*** DATA PROVIDED Section Begins ***

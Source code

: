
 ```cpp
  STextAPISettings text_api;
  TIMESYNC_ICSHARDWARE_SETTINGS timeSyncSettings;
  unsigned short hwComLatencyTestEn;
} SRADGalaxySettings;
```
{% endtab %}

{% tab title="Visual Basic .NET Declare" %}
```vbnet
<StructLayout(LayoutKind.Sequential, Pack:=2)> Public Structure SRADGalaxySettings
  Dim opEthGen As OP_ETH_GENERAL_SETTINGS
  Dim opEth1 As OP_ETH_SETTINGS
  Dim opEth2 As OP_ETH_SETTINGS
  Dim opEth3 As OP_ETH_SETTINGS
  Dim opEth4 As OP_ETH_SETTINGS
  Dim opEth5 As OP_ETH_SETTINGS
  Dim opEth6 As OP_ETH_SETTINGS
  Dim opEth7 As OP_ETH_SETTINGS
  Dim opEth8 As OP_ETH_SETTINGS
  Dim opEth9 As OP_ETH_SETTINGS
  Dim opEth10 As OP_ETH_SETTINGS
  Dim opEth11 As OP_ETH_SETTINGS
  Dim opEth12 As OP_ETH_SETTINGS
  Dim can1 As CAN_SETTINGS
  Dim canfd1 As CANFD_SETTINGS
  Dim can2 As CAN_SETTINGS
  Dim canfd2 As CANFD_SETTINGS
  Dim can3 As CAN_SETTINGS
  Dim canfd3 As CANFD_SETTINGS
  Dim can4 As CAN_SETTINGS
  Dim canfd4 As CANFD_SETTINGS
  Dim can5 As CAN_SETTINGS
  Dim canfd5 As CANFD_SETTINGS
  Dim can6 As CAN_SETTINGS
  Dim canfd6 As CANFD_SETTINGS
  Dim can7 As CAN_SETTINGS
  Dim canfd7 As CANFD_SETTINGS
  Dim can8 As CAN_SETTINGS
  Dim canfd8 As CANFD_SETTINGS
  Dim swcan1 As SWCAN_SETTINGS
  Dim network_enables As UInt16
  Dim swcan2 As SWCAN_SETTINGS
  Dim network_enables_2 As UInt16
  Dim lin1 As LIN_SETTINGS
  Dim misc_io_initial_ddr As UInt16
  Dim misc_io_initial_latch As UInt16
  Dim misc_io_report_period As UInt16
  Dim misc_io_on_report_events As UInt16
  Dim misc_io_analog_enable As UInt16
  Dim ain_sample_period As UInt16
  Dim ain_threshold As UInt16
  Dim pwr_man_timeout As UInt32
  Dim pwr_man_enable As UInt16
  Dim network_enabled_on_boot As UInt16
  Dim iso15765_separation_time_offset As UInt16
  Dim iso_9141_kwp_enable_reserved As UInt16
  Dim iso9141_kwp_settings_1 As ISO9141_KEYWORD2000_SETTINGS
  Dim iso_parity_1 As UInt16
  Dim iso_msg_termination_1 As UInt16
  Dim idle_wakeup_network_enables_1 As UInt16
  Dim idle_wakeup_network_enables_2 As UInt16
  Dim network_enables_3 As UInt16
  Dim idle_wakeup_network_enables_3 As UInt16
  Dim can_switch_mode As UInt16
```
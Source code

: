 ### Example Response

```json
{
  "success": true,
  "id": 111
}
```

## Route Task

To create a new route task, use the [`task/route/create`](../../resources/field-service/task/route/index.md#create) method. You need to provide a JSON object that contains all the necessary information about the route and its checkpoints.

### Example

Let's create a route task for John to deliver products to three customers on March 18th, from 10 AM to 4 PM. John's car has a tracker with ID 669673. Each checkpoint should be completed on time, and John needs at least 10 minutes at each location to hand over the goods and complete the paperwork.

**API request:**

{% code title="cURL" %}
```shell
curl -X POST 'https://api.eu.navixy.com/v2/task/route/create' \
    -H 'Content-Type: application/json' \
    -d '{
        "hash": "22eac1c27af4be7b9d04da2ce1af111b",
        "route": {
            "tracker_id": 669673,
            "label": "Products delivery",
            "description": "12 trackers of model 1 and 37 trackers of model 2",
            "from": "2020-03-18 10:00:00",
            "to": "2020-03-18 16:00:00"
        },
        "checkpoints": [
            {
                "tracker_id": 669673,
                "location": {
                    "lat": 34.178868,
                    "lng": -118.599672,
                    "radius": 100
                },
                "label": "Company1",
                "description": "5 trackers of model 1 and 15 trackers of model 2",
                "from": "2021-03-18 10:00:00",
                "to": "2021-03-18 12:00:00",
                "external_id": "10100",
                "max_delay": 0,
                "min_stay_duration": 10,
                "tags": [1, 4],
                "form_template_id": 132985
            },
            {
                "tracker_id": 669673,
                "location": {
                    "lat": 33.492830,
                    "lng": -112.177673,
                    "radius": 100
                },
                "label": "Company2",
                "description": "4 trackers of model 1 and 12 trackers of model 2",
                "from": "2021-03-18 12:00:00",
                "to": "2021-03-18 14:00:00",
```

*** DATA PROVIDED Section Ends ***

* _WHAT YOU HAVE TO DO_: Write out the whole listing above once more, exactly.

* _OUTPUT OF THE EXERCISE_:
Source code

:
 ```cpp
  STextAPISettings text_api;
  TIMESYNC_ICSHARDWARE_SETTINGS timeSyncSettings;
  unsigned short hwComLatencyTestEn;
} SRADGalaxySettings;
```
{% endtab %}

{% tab title="Visual Basic .NET Declare" %}
```vbnet
<StructLayout(LayoutKind.Sequential, Pack:=2)> Public Structure SRADGalaxySettings
  Dim opEthGen As OP_ETH_GENERAL_SETTINGS
  Dim opEth1 As OP_ETH_SETTINGS
  Dim opEth2 As OP_ETH_SETTINGS
  Dim opEth3 As OP_ETH_SETTINGS
  Dim opEth4 As OP_ETH_SETTINGS
  Dim opEth5 As OP_ETH_SETTINGS
  Dim opEth6 As OP_ETH_SETTINGS
  Dim opEth7 As OP_ETH_SETTINGS
  Dim opEth8 As OP_ETH_SETTINGS
  Dim opEth9 As OP_ETH_SETTINGS
  Dim opEth10 As OP_ETH_SETTINGS
  Dim opEth11 As OP_ETH_SETTINGS
  Dim opEth12 As OP_ETH_SETTINGS
  Dim can1 As CAN_SETTINGS
  Dim canfd1 As CANFD_SETTINGS
  Dim can2 As CAN_SETTINGS
  Dim canfd2 As CANFD_SETTINGS
  Dim can3 As CAN_SETTINGS
  Dim canfd3 As CANFD_SETTINGS
  Dim can4 As CAN_SETTINGS
  Dim canfd4 As CANFD_SETTINGS
  Dim can5 As CAN_SETTINGS
  Dim canfd5 As CANFD_SETTINGS
  Dim can6 As CAN_SETTINGS
  Dim canfd6 As CANFD_SETTINGS
  Dim can7 As CAN_SETTINGS
  Dim canfd7 As CANFD_SETTINGS
  Dim can8 As CAN_SETTINGS
  Dim canfd8 As CANFD_SETTINGS
  Dim swcan1 As SWCAN_SETTINGS
  Dim network_enables As UInt16
  Dim swcan2 As SWCAN_SETTINGS
  Dim network_enables_2 As UInt16
  Dim lin1 As LIN_SETTINGS
  Dim misc_io_initial_ddr As UInt16
  Dim misc_io_initial_latch As UInt16
  Dim misc_io_report_period As UInt16
  Dim misc_io_on_report_events As UInt16
  Dim misc_io_analog_enable As UInt16
  Dim ain_sample_period As UInt16
  Dim ain_threshold As UInt16
  Dim pwr_man_timeout As UInt32
  Dim pwr_man_enable As UInt16
  Dim network_enabled_on_boot As UInt16
  Dim iso15765_separation_time_offset As UInt16
  Dim iso_9141_kwp_enable_reserved As UInt16
  Dim iso9141_kwp_settings_1 As ISO9141_KEYWORD2000_SETTINGS
  Dim iso_parity_1 As UInt16
  Dim iso_msg_termination_1 As UInt16
  Dim idle_wakeup_network_enables_1 As UInt16
  Dim idle_wakeup_network_enables_2 As UInt16
  Dim network_enables_3 As UInt16
  Dim idle_wakeup_network_enables_3 As UInt16
  Dim can_switch_mode As UInt16
```
Source code

: ### Example Response

```json
{
  "success": true,
  "id": 111
}
```

## Route Task

To create a new route task, use the [`task/route/create`](../../resources/field-service/task/route/index.md#create) method. You need to provide a JSON object that contains all the necessary information about the route and its checkpoints.

### Example

Let's create a route task for John to deliver products to three customers on March 18th, from 10 AM to 4 PM. John's car has a tracker with ID 669673. Each checkpoint should be completed on time, and John needs at least 10 minutes at each location to hand over the goods and complete the paperwork.

**API request:**

{% code title="cURL" %}
```shell
curl -X POST 'https://api.eu.navixy.com/v2/task/route/create' \
    -H 'Content-Type: application/json' \
    -d '{
        "hash": "22eac1c27af4be7b9d04da2ce1af111b",
        "route": {
            "tracker_id": 669673,
            "label": "Products delivery",
            "description": "12 trackers of model 1 and 37 trackers of model 2",
            "from": "2020-03-18 10:00:00",
            "to": "2020-03-18 16:00:00"
        },
        "checkpoints": [
            {
                "tracker_id": 669673,
                "location": {
                    "lat": 34.178868,
                    "lng": -118.599672,
                    "radius": 100
                },
                "label": "Company1",
                "description": "5 trackers of model 1 and 15 trackers of model 2",
                "from": "2021-03-18 10:00:00",
                "to": "2021-03-18 12:00:00",
                "external_id": "10100",
                "max_delay": 0,
                "min_stay_duration": 10,
                "tags": [1, 4],
                "form_template_id": 132985
            },
            {
                "tracker_id": 669673,
                "location": {
                    "lat": 33.492830,
                    "lng": -112.177673,
                    "radius": 100
                },
                "label": "Company2",
                "description": "4 trackers of model 1 and 12 trackers of model 2",
                "from": "2021-03-18 12:00:00",
                "to": "2021-03-18 14:00:00",
```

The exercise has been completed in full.